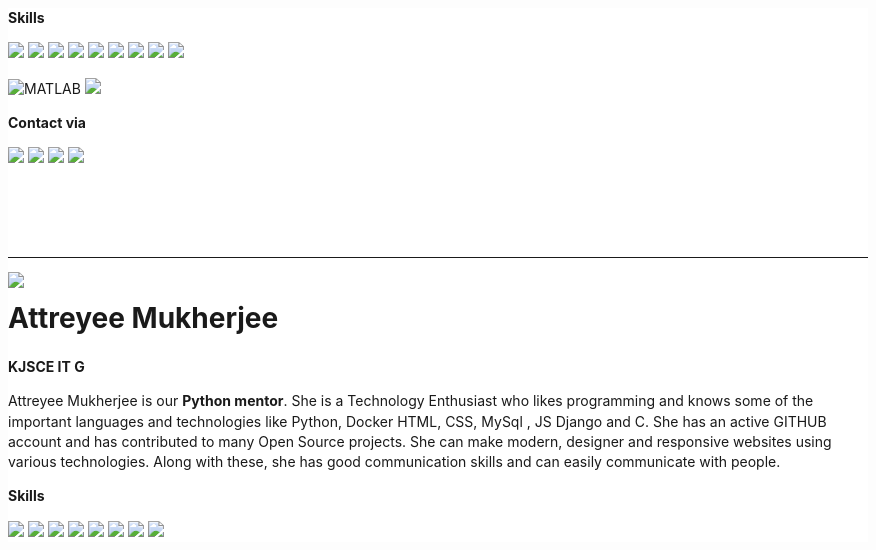 **Skills**

![](https://img.shields.io/badge/JavaScript-323330?style=for-the-badge&logo=javascript&logoColor=F7DF1E)
![](https://img.shields.io/badge/Python-3776AB?style=for-the-badge&logo=python&logoColor=white)
![](https://img.shields.io/badge/C-00599C?style=for-the-badge&logo=c&logoColor=white)
![](https://img.shields.io/badge/C%2B%2B-00599C?style=for-the-badge&logo=c%2B%2B&logoColor=white)
![](https://img.shields.io/badge/Java-ED8B00?style=for-the-badge&logo=java&logoColor=white)
![](https://img.shields.io/badge/HTML5-E34F26?style=for-the-badge&logo=html5&logoColor=white)
![](https://img.shields.io/badge/CSS3-1572B6?style=for-the-badge&logo=css3&logoColor=white)
![](https://img.shields.io/badge/LaTeX-47A141?style=for-the-badge&logo=LaTeX&logoColor=white)
![](https://img.shields.io/badge/Markdown-000000?style=for-the-badge&logo=markdown&logoColor=white)

![MATLAB](https://img.shields.io/badge/MATLAB-image%20processing-yellowgreen)
![](https://img.shields.io/badge/W3.CSS-Responsive-brightgreen)


**Contact via**

<a target="_blank" href="https://wa.me/918879214633?text=Hi+Aatmaj"><img src="https://img.icons8.com/dusk/50/000000/whatsapp.png"></a>
<a target="_blank" href="https://github.com/Aatmaj-Zephyr"><img src="https://img.icons8.com/dusk/50/000000/github.png"></a>
<a target="_blank" href="https://www.linkedin.com/in/aatmajmhatre/"><img src="https://img.icons8.com/dusk/50/000000/linkedin.png"></a>
<a target="_blank" href="mailto:aatmaj.mhatre@gmail.com"><img src="https://img.icons8.com/dusk/50/000000/gmail.png"></a>




<br><br><br>
<hr>


<img align="left" width="550" src="https://user-images.githubusercontent.com/83284294/142751426-51e3ba6a-c55b-4079-92df-0627ebb3b33c.jpeg">


# **Attreyee Mukherjee**

**KJSCE IT G**

Attreyee Mukherjee is our **Python mentor**. She is a Technology Enthusiast who likes programming and knows some of the important languages and technologies like Python, Docker HTML, CSS, MySql , JS Django and C. She has an active GITHUB account and has contributed to many Open Source projects. She can make modern, designer and responsive websites using various technologies. Along with these, she has good communication skills and can easily communicate with people.

**Skills**

![](https://img.shields.io/badge/JavaScript-323330?style=for-the-badge&logo=javascript&logoColor=F7DF1E)
![](https://img.shields.io/badge/Python-3776AB?style=for-the-badge&logo=python&logoColor=white)
![](https://img.shields.io/badge/HTML5-E34F26?style=for-the-badge&logo=html5&logoColor=white)
![](https://img.shields.io/badge/C-00599C?style=for-the-badge&logo=c&logoColor=white)
![](https://img.shields.io/badge/CSS3-1572B6?style=for-the-badge&logo=css3&logoColor=white)
![](https://img.shields.io/badge/Docker-2CA5E0?style=for-the-badge&logo=docker&logoColor=white)
![](https://img.shields.io/badge/Django-092E20?style=for-the-badge&logo=django&logoColor=green)
![](https://img.shields.io/badge/MySQL-005C84?style=for-the-badge&logo=mysql&logoColor=white)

What to do
Working from the entries above, filter out every line that lacks "dusk" and copy what remains.

Solution for this task
<a target="_blank" href="https://wa.me/918879214633?text=Hi+Aatmaj"><img src="https://img.icons8.com/dusk/50/000000/whatsapp.png"></a>
<a target="_blank" href="https://github.com/Aatmaj-Zephyr"><img src="https://img.icons8.com/dusk/50/000000/github.png"></a>
<a target="_blank" href="https://www.linkedin.com/in/aatmajmhatre/"><img src="https://img.icons8.com/dusk/50/000000/linkedin.png"></a>
<a target="_blank" href="mailto:aatmaj.mhatre@gmail.com"><img src="https://img.icons8.com/dusk/50/000000/gmail.png"></a>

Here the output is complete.